Die Blockade lässt sich lösen
Kommentar zum Ausbau des Stromnetzes von Hannes Koch
29. Mai. 2012 –
Deutschland ist ein blockiertes Land, so scheint es. Kaum wird irgendein größeres Vorhaben geplant oder gebaut, stehen zehntausende Bürger auf, gründen Initiativen, klagen und verzögern. Bahnhof Stuttgart 21, Flughafen Berlin, neuerdings der Bau von Stromleitungen für die Energiewende: Die Anliegen der einzelnen Anwohner und die Interessen der durch Politiker und Planer vertretenen Allgemeinheit scheinen immer seltener zu korrespondieren. Interessanterweise aber könnte sich dieser Gegensatz gerade beim umstrittenen Netzausbau verringern.
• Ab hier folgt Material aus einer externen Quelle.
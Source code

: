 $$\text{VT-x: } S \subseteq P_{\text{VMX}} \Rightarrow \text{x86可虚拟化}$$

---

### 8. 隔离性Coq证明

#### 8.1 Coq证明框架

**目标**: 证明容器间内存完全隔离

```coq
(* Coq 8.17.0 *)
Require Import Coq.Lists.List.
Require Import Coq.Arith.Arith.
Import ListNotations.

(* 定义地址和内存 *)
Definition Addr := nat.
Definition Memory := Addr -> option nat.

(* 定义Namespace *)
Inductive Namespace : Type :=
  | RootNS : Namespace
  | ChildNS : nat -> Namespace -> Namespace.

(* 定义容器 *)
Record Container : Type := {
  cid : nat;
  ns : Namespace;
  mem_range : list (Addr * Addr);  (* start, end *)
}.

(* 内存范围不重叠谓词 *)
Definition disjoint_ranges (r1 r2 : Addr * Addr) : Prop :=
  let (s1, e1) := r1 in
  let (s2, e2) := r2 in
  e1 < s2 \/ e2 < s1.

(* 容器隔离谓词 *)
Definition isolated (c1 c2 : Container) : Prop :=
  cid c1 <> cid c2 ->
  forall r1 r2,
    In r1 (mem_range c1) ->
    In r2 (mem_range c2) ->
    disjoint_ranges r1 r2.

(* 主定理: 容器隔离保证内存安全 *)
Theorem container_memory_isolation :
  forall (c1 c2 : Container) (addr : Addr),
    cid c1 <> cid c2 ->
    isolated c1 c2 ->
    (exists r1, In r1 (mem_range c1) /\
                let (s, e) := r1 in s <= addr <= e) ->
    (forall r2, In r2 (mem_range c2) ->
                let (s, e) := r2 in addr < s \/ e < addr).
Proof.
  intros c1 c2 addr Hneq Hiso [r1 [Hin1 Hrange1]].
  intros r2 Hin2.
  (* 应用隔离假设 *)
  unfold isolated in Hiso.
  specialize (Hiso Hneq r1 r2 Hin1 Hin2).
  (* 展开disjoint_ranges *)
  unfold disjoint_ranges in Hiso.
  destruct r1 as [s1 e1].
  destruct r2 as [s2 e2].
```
In den vergangenen Jahren ist bei der Modernisierung des Stromnetzes tatsächlich nicht viel passiert. Dutzende Protestgruppen haben sich beispielsweise entlang einer geplanten Hochspannungsleitung gegründet, die Nordsee-Windstrom durch Niedersachsen und Hessen nach Süden befördern soll. Die Bürger bringen den Institutionen nicht mehr prinzipielles Vertrauen, sondern gewachsenes Misstrauen und Selbstbehauptungswillen entgegen. Aber nicht nur dies verzögert Planung und Bau - Kompetenzwirrwarr und Unstimmigkeiten zwischen einzelnen Verwaltungen kommen hinzu.
Beilegen lassen sich die daraus entstehenden Konflikte nur mit zwei Mitteln. Einerseits ist es ratsam, überregionale Planungsverfahren zu vereinfachen und zu zentralisieren. Damit die Bürger sich dann aber nicht übergangen fühlen und noch stärkeren Widerstand leisten, muss die Politik sie ernster nehmen. Deshalb bedarf es besserer Möglichkeiten der Bürgerbeteiligung – besonders in einer Hinsicht: der Sinnfrage. Bislang werden die Anwohner einer Autobahn oder Stromtrasse erst einbezogen, wenn es um die Rechts- und Linkskurven geht. Über den grundsätzlichen Bedarf für große Infrastrukturprojekte entscheiden Politik und Verwaltung alleine. Das lassen sich jedoch die Bürger eines modernen Landes, das auf eine 50jährige Geschichte politischer Protestbewegungen zurückblickt, nicht mehr bieten.
Zum Glück hat die Bundesregierung genau dies gespürt, als sie 2011 das Energiewirtschaftsgesetz renovierte und das neue Gesetz zum beschleunigten Netzausbau auf den Weg brachte. Beide bieten den Bürgern nun gewisse Möglichkeiten, auch über die Sinnfrage mitzudiskutieren, sprich den Bedarf für neue Leitungen. Gewiss: Die Gesetze sind neu. Wie man sie umsetzt, wird erst die Zukunft zeigen. Grundsätzlich aber könnte der Netzausbau zum Muster dafür werden, wie Bürger und Staat wieder etwas näher zueinander finden.
Eine größere Akzeptanz unter der Bevölkerung scheint realistisch. Trotzdem werden sich nicht alle Gegner besänftigen lassen. Aber der Konflikt um den Stuttgarter Bahnhof zeigt doch, dass die Zahl der auf massive Ablehnung gepolten Bürger abnimmt, wenn das Niveau der Partizipation steigt. Es besteht die Hoffnung, dass Partikular- und Allgemeininteressen sich eher zur Deckung bringen lassen und sinnvolle Großprojekte auch künftig möglich bleiben.